Please report how many lines in the data underneath hold the word "your", with no other text.
*** Extracted material ***
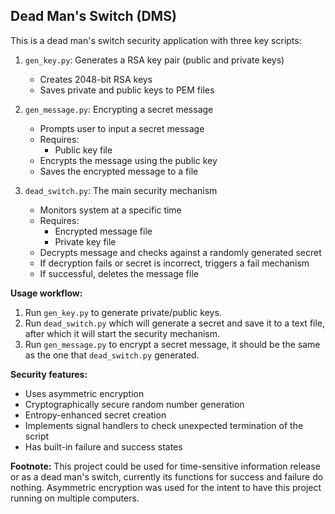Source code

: ## Dead Man's Switch (DMS)

This is a dead man's switch security application with three key scripts:

1. `gen_key.py`: Generates a RSA key pair (public and private keys)
   - Creates 2048-bit RSA keys
   - Saves private and public keys to PEM files

2. `gen_message.py`: Encrypting a secret message
   - Prompts user to input a secret message
   - Requires:
     * Public key file
   - Encrypts the message using the public key
   - Saves the encrypted message to a file

3. `dead_switch.py`: The main security mechanism
   - Monitors system at a specific time
   - Requires:
     * Encrypted message file
     * Private key file
   - Decrypts message and checks against a randomly generated secret
   - If decryption fails or secret is incorrect, triggers a fail mechanism
   - If successful, deletes the message file

**Usage workflow:**
1. Run `gen_key.py` to generate private/public keys.
2. Run `dead_switch.py` which will generate a secret and save it to a text file, after which it will start the security mechanism.
3. Run `gen_message.py` to encrypt a secret message, it should be the same as the one that `dead_switch.py` generated.

**Security features:**
- Uses asymmetric encryption
- Cryptographically secure random number generation
- Entropy-enhanced secret creation
- Implements signal handlers to check unexpected termination of the script
- Has built-in failure and success states

**Footnote:**
This project could be used for time-sensitive information release or as a dead man's switch, currently its functions for success and failure do nothing. Asymmetric encryption was used for the intent to have this project running on multiple computers.
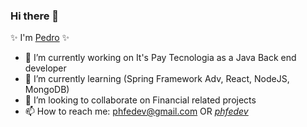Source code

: ### Hi there 👋

✨ I'm [Pedro](https://phfedev.com.br/) ✨

- 🔭 I’m currently working on It's Pay Tecnologia as a Java Back end developer
- 🌱 I’m currently learning (Spring Framework Adv, React, NodeJS, MongoDB)
- 👯 I’m looking to collaborate on Financial related projects
- 📫 How to reach me: phfedev@gmail.com OR [*phfedev*](https://www.linkedin.com/in/phfedev/)

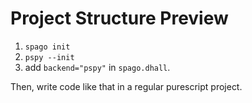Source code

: # Project Structure Preview

1. `spago init`
2. `pspy --init`
3. add `backend="pspy"` in `spago.dhall`.

Then, write code like that in a regular purescript project.
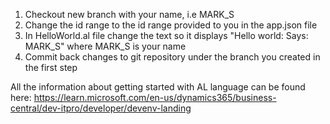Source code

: 1. Checkout new branch with your name, i.e MARK_S
2. Change the id range to the id range provided to you in the app.json file
3. In HelloWorld.al file change the text so it displays "Hello world: Says: MARK_S" where MARK_S is your name
4. Commit back changes to git repository under the branch you created in the first step

All the information about getting started with AL language can be found here: https://learn.microsoft.com/en-us/dynamics365/business-central/dev-itpro/developer/devenv-landing
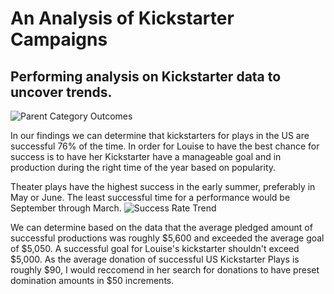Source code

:# An Analysis of Kickstarter Campaigns
Performing analysis on Kickstarter data to uncover trends.
---

![Parent Category Outcomes](Desktop/Classwork/Crowd_Funding_Analysis/Parent_Category_Outcomes.png)

In our findings we can determine that kickstarters for plays in the US are successful 76% of the time. In order for Louise to have the best chance for success is to have her Kickstarter have a manageable goal and in production during the right time of the year based on popularity.


Theater plays have the highest success in the early summer, preferably in May or June. The least successful time for a performance would be September through March.
![Success Rate Trend](Desktop/Classwork/Crowd_Funding_Analysis/Success_Rate_Trend.png)


We can determine based on the data that the average pledged amount of successful productions was roughly $5,600 and exceeded the average goal of $5,050. A successful goal for Louise's kickstarter shouldn't exceed $5,000. As the average donation of successful US Kickstarter Plays is roughly $90, I would reccomend in her search for donations to have preset domination amounts in $50 increments.
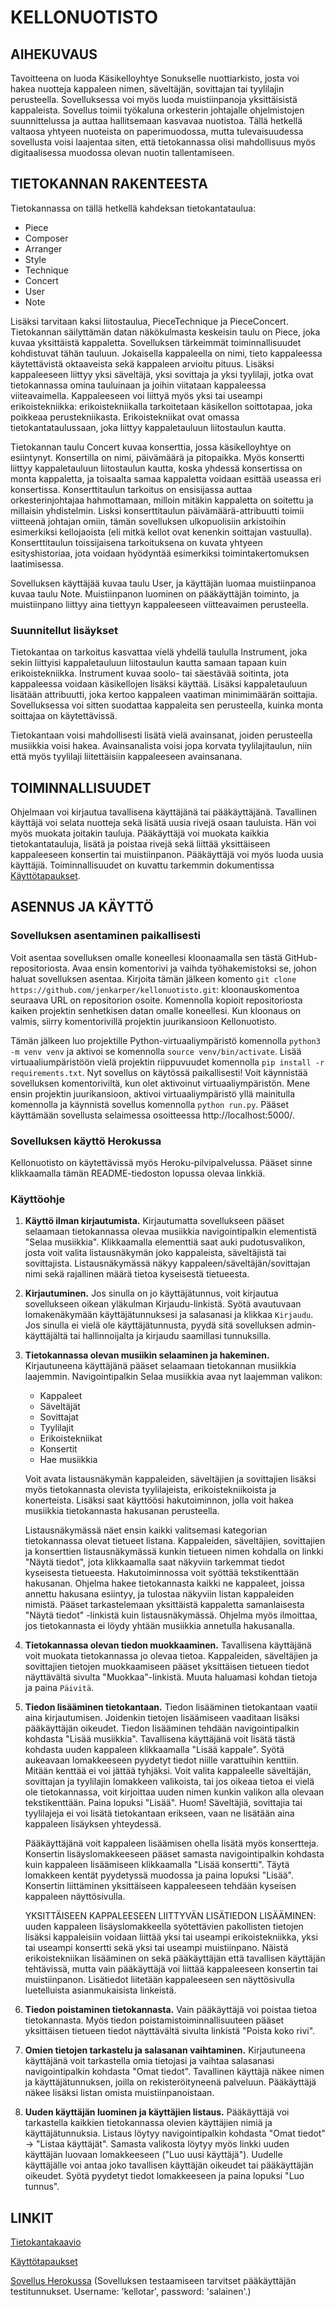 # KELLONUOTISTO
## AIHEKUVAUS

Tavoitteena on luoda Käsikelloyhtye Sonukselle nuottiarkisto, josta voi hakea nuotteja kappaleen nimen, säveltäjän, sovittajan tai tyylilajin perusteella. Sovelluksessa voi myös luoda muistiinpanoja yksittäisistä kappaleista. Sovellus toimii työkaluna orkesterin johtajalle ohjelmistojen suunnittelussa ja auttaa hallitsemaan kasvavaa nuotistoa. Tällä hetkellä valtaosa yhtyeen nuoteista on paperimuodossa, mutta tulevaisuudessa sovellusta voisi laajentaa siten, että tietokannassa olisi mahdollisuus myös digitaalisessa muodossa olevan nuotin tallentamiseen.

## TIETOKANNAN RAKENTEESTA

Tietokannassa on tällä hetkellä kahdeksan tietokantataulua:

- Piece
- Composer
- Arranger
- Style
- Technique
- Concert
- User
- Note

Lisäksi tarvitaan kaksi liitostaulua, PieceTechnique ja PieceConcert. Tietokannan säilyttämän datan näkökulmasta keskeisin taulu on Piece, joka kuvaa yksittäistä kappaletta. Sovelluksen tärkeimmät toiminnallisuudet kohdistuvat tähän tauluun. Jokaisella kappaleella on nimi, tieto kappaleessa käytettävistä oktaaveista sekä kappaleen arvioitu pituus. Lisäksi kappaleeseen liittyy yksi säveltäjä, yksi sovittaja ja yksi tyylilaji, jotka ovat tietokannassa omina tauluinaan ja joihin viitataan kappaleessa viiteavaimella. Kappaleeseen voi liittyä myös yksi tai useampi erikoistekniikka: erikoistekniikalla tarkoitetaan käsikellon soittotapaa, joka poikkeaa perustekniikasta. Erikoistekniikat ovat omassa tietokantataulussaan, joka liittyy kappaletauluun liitostaulun kautta.

Tietokannan taulu Concert kuvaa konserttia, jossa käsikelloyhtye on esiintynyt. Konsertilla on nimi, päivämäärä ja pitopaikka. Myös konsertti liittyy kappaletauluun liitostaulun kautta, koska yhdessä konsertissa on monta kappaletta, ja toisaalta samaa kappaletta voidaan esittää useassa eri konsertissa. Konserttitaulun tarkoitus on ensisijassa auttaa orkesterinjohtajaa hahmottamaan, milloin mitäkin kappaletta on soitettu ja millaisin yhdistelmin. Lisksi konserttitaulun päivämäärä-attribuutti toimii viitteenä johtajan omiin, tämän sovelluksen ulkopuolisiin arkistoihin esimerkiksi kellojaoista (eli mitkä kellot ovat kenenkin soittajan vastuulla). Konserttitaulun toissijaisena tarkoituksena on kuvata yhtyeen esityshistoriaa, jota voidaan hyödyntää esimerkiksi toimintakertomuksen laatimisessa.

Sovelluksen käyttäjää kuvaa taulu User, ja käyttäjän luomaa muistiinpanoa kuvaa taulu Note. Muistiinpanon luominen on pääkäyttäjän toiminto, ja muistiinpano liittyy aina tiettyyn kappaleeseen viitteavaimen perusteella.

### Suunnitellut lisäykset

Tietokantaa on tarkoitus kasvattaa vielä yhdellä taululla Instrument, joka sekin liittyisi kappaletauluun liitostaulun kautta samaan tapaan kuin erikoistekniikka. Instrument kuvaa soolo- tai säestävää soitinta, jota kappaleessa voidaan käsikellojen lisäksi käyttää. Lisäksi kappaletauluun lisätään attribuutti, joka kertoo kappaleen vaatiman minimimäärän soittajia. Sovelluksessa voi sitten suodattaa kappaleita sen perusteella, kuinka monta soittajaa on käytettävissä.

Tietokantaan voisi mahdollisesti lisätä vielä avainsanat, joiden perusteella musiikkia voisi hakea. Avainsanalista voisi jopa korvata tyylilajitaulun, niin että myös tyylilaji liitettäisiin kappaleeseen avainsanana.

## TOIMINNALLISUUDET

Ohjelmaan voi kirjautua tavallisena käyttäjänä tai pääkäyttäjänä. Tavallinen käyttäjä voi selata nuotteja sekä lisätä uusia rivejä osaan tauluista. Hän voi myös muokata joitakin tauluja. Pääkäyttäjä voi muokata kaikkia tietokantatauluja, lisätä ja poistaa rivejä sekä liittää yksittäiseen kappaleeseen konsertin tai muistiinpanon. Pääkäyttäjä voi myös luoda uusia käyttäjiä. Toiminnallisuudet on kuvattu tarkemmin dokumentissa [Käyttötapaukset](documentation/userstories.md).

## ASENNUS JA KÄYTTÖ

### Sovelluksen asentaminen paikallisesti

Voit asentaa sovelluksen omalle koneellesi kloonaamalla sen tästä GitHub-repositoriosta. Avaa ensin komentorivi ja vaihda työhakemistoksi se, johon haluat sovelluksen asentaa. Kirjoita tämän jälkeen komento `git clone https://github.com/jenkarper/kellonuotisto.git`: kloonauskomentoa seuraava URL on repositorion osoite. Komennolla kopioit repositoriosta kaiken projektin senhetkisen datan omalle koneellesi. Kun kloonaus on valmis, siirry komentorivillä projektin juurikansioon Kellonuotisto.

Tämän jälkeen luo projektille Python-virtuaaliympäristö komennolla `python3 -m venv venv` ja aktivoi se komennolla `source venv/bin/activate`. Lisää virtuaaliumpäristöön vielä projektin riippuvuudet komennolla `pip install -r requirements.txt`. Nyt sovellus on käytössä paikallisesti! Voit käynnistää sovelluksen komentoriviltä, kun olet aktivoinut virtuaaliympäristön. Mene ensin projektin juurikansioon, aktivoi virtuaaliympäristö yllä mainitulla komennolla ja käynnistä sovellus komennolla `python run.py`. Pääset käyttämään sovellusta selaimessa osoitteessa http://localhost:5000/.

### Sovelluksen käyttö Herokussa

Kellonuotisto on käytettävissä myös Heroku-pilvipalvelussa. Pääset sinne klikkaamalla tämän README-tiedoston lopussa olevaa linkkiä.

### Käyttöohje

1. **Käyttö ilman kirjautumista.** Kirjautumatta sovellukseen pääset selaamaan tietokannassa olevaa musiikkia navigointipalkin elementistä "Selaa musiikkia". Klikkaamalla elementtiä saat auki pudotusvalikon, josta voit valita listausnäkymän joko kappaleista, säveltäjistä tai sovittajista. Listausnäkymässä näkyy kappaleen/säveltäjän/sovittajan nimi sekä rajallinen määrä tietoa kyseisestä tietueesta.

2. **Kirjautuminen.** Jos sinulla on jo käyttäjätunnus, voit kirjautua sovellukseen oikean yläkulman Kirjaudu-linkistä. Syötä avautuvaan lomakenäkymään käyttäjätunnuksesi ja salasanasi ja klikkaa `Kirjaudu`. Jos sinulla ei vielä ole käyttäjätunnusta, pyydä sitä sovelluksen admin-käyttäjältä tai hallinnoijalta ja kirjaudu saamillasi tunnuksilla.

3. **Tietokannassa olevan musiikin selaaminen ja hakeminen.** Kirjautuneena käyttäjänä pääset selaamaan tietokannan musiikkia laajemmin. Navigointipalkin Selaa musiikkia avaa nyt laajemman valikon:
   * Kappaleet
   * Säveltäjät
   * Sovittajat
   * Tyylilajit
   * Erikoistekniikat
   * Konsertit
   * Hae musiikkia

   Voit avata listausnäkymän kappaleiden, säveltäjien ja sovittajien lisäksi myös tietokannasta olevista tyylilajeista, erikoistekniikoista ja konerteista. Lisäksi saat käyttöösi hakutoiminnon, jolla voit hakea musiikkia tietokannasta hakusanan perusteella.
   
   Listausnäkymässä näet ensin kaikki valitsemasi kategorian tietokannassa olevat tietueet listana. Kappaleiden, säveltäjien, sovittajien ja konserttien listausnäkymässä kunkin tietueen nimen kohdalla on linkki "Näytä tiedot", jota klikkaamalla saat näkyviin tarkemmat tiedot kyseisesta tietueesta. Hakutoiminnossa voit syöttää tekstikenttään hakusanan. Ohjelma hakee tietokannasta kaikki ne kappaleet, joissa annettu hakusana esiintyy, ja tulostaa näkyviin listan kappaleiden nimistä. Pääset tarkastelemaan yksittäistä kappaletta samanlaisesta "Näytä tiedot" -linkistä kuin listausnäkymässä. Ohjelma myös ilmoittaa, jos tietokannasta ei löydy yhtään musiikkia annetulla hakusanalla.

4. **Tietokannassa olevan tiedon muokkaaminen.** Tavallisena käyttäjänä voit muokata tietokannassa jo olevaa tietoa. Kappaleiden, säveltäjien ja sovittajien tietojen muokkaamiseen pääset yksittäisen tietueen tiedot näyttävältä sivulta "Muokkaa"-linkistä. Muuta haluamasi kohdan tietoja ja paina `Päivitä`.

5. **Tiedon lisääminen tietokantaan.** Tiedon lisääminen tietokantaan vaatii aina kirjautumisen. Joidenkin tietojen lisäämiseen vaaditaan lisäksi pääkäyttäjän oikeudet. Tiedon lisääminen tehdään navigointipalkin kohdasta "Lisää musiikkia". Tavallisena käyttäjänä voit lisätä tästä kohdasta uuden kappaleen klikkaamalla "Lisää kappale". Syötä aukeavaan lomakkeeseen pyydetyt tiedot niille varattuihin kenttiin. Mitään kenttää ei voi jättää tyhjäksi. Voit valita kappaleelle säveltäjän, sovittajan ja tyylilajin lomakkeen valikoista, tai jos oikeaa tietoa ei vielä ole tietokannassa, voit kirjoittaa uuden nimen kunkin valikon alla olevaan tekstikenttään. Paina lopuksi "Lisää". Huom! Säveltäjiä, sovittajia tai tyylilajeja ei voi lisätä tietokantaan erikseen, vaan ne lisätään aina kappaleen lisäyksen yhteydessä.

   Pääkäyttäjänä voit kappaleen lisäämisen ohella lisätä myös konsertteja. Konsertin lisäyslomakkeeseen pääset samasta navigointipalkin kohdasta kuin kappaleen lisäämiseen klikkaamalla "Lisää konsertti". Täytä lomakkeen kentät pyydetyssä muodossa ja paina lopuksi "Lisää". Konsertin liittäminen yksittäiseen kappaleeseen tehdään kyseisen kappaleen näyttösivulla.
   
   YKSITTÄISEEN KAPPALEESEEN LIITTYVÄN LISÄTIEDON LISÄÄMINEN: uuden kappaleen lisäyslomakkeella syötettävien pakollisten tietojen lisäksi kappaleisiin voidaan liittää yksi tai useampi erikoistekniikka, yksi tai useampi konsertti sekä yksi tai useampi muistiinpano. Näistä erikoistekniikan lisääminen on sekä pääkäyttäjän että tavallisen käyttäjän tehtävissä, mutta vain pääkäyttäjä voi liittää kappaleeseen konsertin tai muistiinpanon. Lisätiedot liitetään kappaleeseen sen näyttösivulla luetelluista asianmukaisista linkeistä.
   
6. **Tiedon poistaminen tietokannasta.** Vain pääkäyttäjä voi poistaa tietoa tietokannasta. Myös tiedon poistamistoiminnallisuuteen pääset yksittäisen tietueen tiedot näyttävältä sivulta linkistä "Poista koko rivi".

7. **Omien tietojen tarkastelu ja salasanan vaihtaminen.** Kirjautuneena käyttäjänä voit tarkastella omia tietojasi ja vaihtaa salasanasi navigointipalkin kohdasta "Omat tiedot". Tavallinen käyttäjä näkee nimen ja käyttäjätunnuksen, joilla on rekisteröityneenä palveluun. Pääkäyttäjä näkee lisäksi listan omista muistiinpanoistaan.

8. **Uuden käyttäjän luominen ja käyttäjien listaus.** Pääkäyttäjä voi tarkastella kaikkien tietokannassa olevien käyttäjien nimiä ja käyttäjätunnuksia. Listaus löytyy navigointipalkin kohdasta "Omat tiedot" -> "Listaa käyttäjät". Samasta valikosta löytyy myös linkki uuden käyttäjän luovaan lomakkeeseen ("Luo uusi käyttäjä"). Uudelle käyttäjälle voi antaa joko tavallisen käyttäjän oikeudet tai pääkäyttäjän oikeudet. Syötä pyydetyt tiedot lomakkeeseen ja paina lopuksi "Luo tunnus".

## LINKIT

[Tietokantakaavio](documentation/kellonuotisto_schema_diagram.png)

[Käyttötapaukset](documentation/userstories.md)

[Sovellus Herokussa](https://kellonuotisto.herokuapp.com/) (Sovelluksen testaamiseen tarvitset pääkäyttäjän testitunnukset. Username: 'kellotar', password: 'salainen'.)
*** End of Extracted material ***
*Final answer*
2